Trakya’da mısır ve ayçiçeği tarlaları gördüm. Ayçiçeğini bilmem ama mısır verimli bir tarım değildir.


 
Çok uzun yollardan geçtim, gördüğüm seraların sayısı 10’u geçmez. Binlercesini görmek isterdim.

Tarım konusunda İsrail’den ibret ve ders alamaz mıyız?

Hayvancılığımızın durumu da parlak değil.

Devletin çalışamayan, ihtiyar, hasta, kimsesiz vatandaşlara yardım etmesi elbette iyi bir şeydir. Çalışabileceklere yardım etmesi ise kötüdür. Tembelliğe, asalaklığa yok açar.

Türkiye bir tüketim ülkesi değil, bir üretim ülkesi olmalıdır.

Bunu yapabilmek için püriten Fütüvvet ahlakının hâkim olması gerekir.

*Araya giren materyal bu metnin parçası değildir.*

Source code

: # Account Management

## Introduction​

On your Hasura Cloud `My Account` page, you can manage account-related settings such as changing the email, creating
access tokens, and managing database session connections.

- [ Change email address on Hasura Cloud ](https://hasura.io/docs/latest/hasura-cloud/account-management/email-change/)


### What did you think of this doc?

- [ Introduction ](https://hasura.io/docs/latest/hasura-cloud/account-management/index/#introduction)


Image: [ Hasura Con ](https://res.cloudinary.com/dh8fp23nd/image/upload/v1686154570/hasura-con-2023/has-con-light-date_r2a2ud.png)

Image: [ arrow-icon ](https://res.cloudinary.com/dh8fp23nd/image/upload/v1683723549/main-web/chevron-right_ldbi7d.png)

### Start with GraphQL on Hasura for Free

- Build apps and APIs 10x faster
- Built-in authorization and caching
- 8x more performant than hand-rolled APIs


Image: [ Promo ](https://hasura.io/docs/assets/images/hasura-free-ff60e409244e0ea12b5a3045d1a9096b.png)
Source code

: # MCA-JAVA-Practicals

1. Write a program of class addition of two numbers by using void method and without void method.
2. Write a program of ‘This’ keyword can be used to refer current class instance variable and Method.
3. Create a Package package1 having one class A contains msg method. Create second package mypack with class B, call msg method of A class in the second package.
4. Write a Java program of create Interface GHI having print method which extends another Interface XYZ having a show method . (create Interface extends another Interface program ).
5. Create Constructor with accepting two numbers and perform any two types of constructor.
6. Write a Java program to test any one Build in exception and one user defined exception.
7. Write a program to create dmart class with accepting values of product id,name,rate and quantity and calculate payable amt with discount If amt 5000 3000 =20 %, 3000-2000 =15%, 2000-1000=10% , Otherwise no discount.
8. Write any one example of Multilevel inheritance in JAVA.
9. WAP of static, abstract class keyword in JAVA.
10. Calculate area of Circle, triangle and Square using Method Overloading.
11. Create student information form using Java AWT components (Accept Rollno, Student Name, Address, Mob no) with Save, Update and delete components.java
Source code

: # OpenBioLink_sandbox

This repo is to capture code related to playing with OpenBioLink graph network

Ekti biçti üretti sattı, hayvan yetiştirdi, zengin oldu. İlk işi inci kakmalı lüks telefon almak, otomobil almak, lüks bir eve sahip olmak... Bu kafayla kalkınma olmaz.

Ziraatin tamamen bitmiş olduğu bir orman köyünden geçtik. Küçük bakkalcıkta bira şişeleri görünüyordu.

Her yerde Coca Cola var ama, hakikî köy yoğurdundan bir bardak ayran bulup içemezsiniz.

Bendeniz ütopya üretmiyorum, hayalperest değilim, gerçekçi bir insanım. Ziraat ve hayvancılıkta ülkemizi Japonya, Tayvan, Çin, Çin Hindi ülkeleri, Avrupa seviyesine çıkartmamız gerekiyor.

Yapılabilirlik diye bir kavram var.  Ülkemizde ne kadar ziraat yapılabilirse işte onu yapmamız gerekir. Ne kadar hayvan yetiştirilebilirse o kadar yetiştirmemiz gerekir.

Devletimiz, tarım fakültelerimiz nazariyatı bırakıp hayatın içine girmelidir.

İç savaştan önce Suriye’ye defalarca gitmiştim. Ekilebilir bütün arazileri tarla, bahçe, bağ, bostan olarak kullanılıyordu.

Dünyada, bırakın tarım topraklarını; taraça, balkon, pencere kenarı sebzeciliği bile vardır.

Bendenizin basit bir vatandaş olarak isteklerim nelerdir?

Türkiye kendine yetecek buğdayı üretmelidir.
Daha fazla üretip dışarıya satmalıdır.
Hayvancılıkta da üretim fazlamız olmalı, onu da ihraç etmeliyiz.
Ziraatte İsrail, hayvancılıkta Danimarka seviyesine çıkmalıyız.
Aşırı zenginliği kösteklemeli, frenlemeliyiz.
Bu arzu ve temennilerim, hiçbir zararı ve kötülüğü olmayan makul, iyi olumlu istekler değil midir?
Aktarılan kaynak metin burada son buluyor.